[Saved entries]

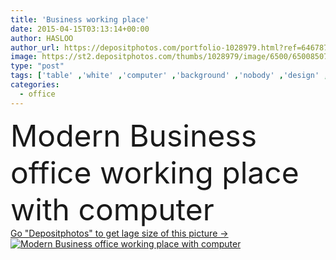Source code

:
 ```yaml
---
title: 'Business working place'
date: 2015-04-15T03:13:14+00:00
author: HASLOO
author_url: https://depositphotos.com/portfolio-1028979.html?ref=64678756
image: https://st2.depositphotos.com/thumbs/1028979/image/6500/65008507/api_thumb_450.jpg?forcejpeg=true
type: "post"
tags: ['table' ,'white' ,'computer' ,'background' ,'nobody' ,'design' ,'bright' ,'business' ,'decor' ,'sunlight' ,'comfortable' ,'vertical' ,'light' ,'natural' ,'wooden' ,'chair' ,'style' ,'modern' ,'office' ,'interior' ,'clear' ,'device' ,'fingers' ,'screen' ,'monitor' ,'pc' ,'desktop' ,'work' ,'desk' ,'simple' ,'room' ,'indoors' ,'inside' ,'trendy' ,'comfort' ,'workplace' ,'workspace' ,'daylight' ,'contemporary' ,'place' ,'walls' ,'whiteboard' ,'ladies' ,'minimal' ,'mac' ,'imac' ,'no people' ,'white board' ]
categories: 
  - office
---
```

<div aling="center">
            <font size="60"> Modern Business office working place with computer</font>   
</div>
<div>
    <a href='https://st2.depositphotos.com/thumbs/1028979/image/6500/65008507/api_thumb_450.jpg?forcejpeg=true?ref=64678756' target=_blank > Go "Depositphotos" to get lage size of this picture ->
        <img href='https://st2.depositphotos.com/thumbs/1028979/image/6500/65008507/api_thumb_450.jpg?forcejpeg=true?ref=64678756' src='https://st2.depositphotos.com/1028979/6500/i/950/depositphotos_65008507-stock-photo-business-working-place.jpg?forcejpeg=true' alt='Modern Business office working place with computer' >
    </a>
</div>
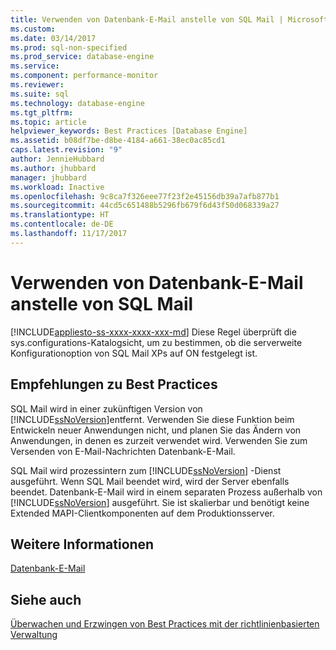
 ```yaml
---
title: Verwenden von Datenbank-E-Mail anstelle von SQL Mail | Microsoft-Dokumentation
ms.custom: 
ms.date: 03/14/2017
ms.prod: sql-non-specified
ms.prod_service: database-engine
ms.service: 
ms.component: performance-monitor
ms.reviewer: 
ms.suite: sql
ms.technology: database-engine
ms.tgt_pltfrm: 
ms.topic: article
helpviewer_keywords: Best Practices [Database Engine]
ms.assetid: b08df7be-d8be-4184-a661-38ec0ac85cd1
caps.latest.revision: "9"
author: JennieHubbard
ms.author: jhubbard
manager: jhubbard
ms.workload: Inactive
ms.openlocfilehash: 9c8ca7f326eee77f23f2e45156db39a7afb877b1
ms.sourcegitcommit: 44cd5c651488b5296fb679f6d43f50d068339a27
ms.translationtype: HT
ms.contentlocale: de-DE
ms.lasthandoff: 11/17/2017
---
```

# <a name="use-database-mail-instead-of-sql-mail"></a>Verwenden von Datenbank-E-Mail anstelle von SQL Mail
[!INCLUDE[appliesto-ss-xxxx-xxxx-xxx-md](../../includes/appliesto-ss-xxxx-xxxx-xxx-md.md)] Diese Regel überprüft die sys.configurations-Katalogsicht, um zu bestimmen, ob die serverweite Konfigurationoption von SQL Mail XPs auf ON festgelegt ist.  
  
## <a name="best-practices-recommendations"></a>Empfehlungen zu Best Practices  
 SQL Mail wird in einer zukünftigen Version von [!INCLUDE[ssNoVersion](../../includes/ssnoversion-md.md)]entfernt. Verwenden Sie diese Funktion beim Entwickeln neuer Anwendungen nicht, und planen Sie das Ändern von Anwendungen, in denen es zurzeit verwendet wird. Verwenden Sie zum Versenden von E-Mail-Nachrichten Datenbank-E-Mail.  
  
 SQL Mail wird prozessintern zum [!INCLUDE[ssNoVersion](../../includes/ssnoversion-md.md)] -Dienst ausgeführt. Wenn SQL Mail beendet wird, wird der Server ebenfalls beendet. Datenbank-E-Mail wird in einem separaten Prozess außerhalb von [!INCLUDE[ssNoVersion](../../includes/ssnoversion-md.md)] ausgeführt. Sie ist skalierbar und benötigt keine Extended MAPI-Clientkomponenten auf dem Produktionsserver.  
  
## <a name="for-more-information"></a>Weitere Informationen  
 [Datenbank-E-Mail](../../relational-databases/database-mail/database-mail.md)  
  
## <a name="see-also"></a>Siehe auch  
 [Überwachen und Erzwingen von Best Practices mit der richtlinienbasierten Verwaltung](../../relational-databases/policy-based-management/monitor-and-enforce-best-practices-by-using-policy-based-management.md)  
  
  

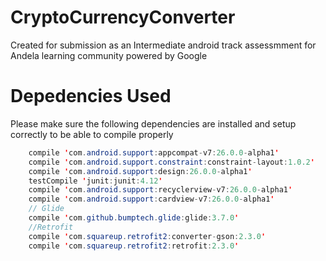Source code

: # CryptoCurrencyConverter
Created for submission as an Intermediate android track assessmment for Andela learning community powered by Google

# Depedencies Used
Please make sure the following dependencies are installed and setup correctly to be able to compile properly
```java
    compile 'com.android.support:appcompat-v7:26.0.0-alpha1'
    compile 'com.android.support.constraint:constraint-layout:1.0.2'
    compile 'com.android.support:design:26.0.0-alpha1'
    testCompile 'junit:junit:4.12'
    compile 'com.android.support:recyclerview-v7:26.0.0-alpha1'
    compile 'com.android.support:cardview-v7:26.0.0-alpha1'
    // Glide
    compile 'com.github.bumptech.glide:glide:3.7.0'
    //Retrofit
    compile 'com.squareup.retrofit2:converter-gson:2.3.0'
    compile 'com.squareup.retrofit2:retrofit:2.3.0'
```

THE TASK: Wherever the word "depositphotos" turns up in the records above, copy the line that holds it.

REPLY TO THE TASK:
author_url: https://depositphotos.com/portfolio-1028979.html?ref=64678756
image: https://st2.depositphotos.com/thumbs/1028979/image/6500/65008507/api_thumb_450.jpg?forcejpeg=true
    <a href='https://st2.depositphotos.com/thumbs/1028979/image/6500/65008507/api_thumb_450.jpg?forcejpeg=true?ref=64678756' target=_blank > Go "Depositphotos" to get lage size of this picture ->
        <img href='https://st2.depositphotos.com/thumbs/1028979/image/6500/65008507/api_thumb_450.jpg?forcejpeg=true?ref=64678756' src='https://st2.depositphotos.com/1028979/6500/i/950/depositphotos_65008507-stock-photo-business-working-place.jpg?forcejpeg=true' alt='Modern Business office working place with computer' >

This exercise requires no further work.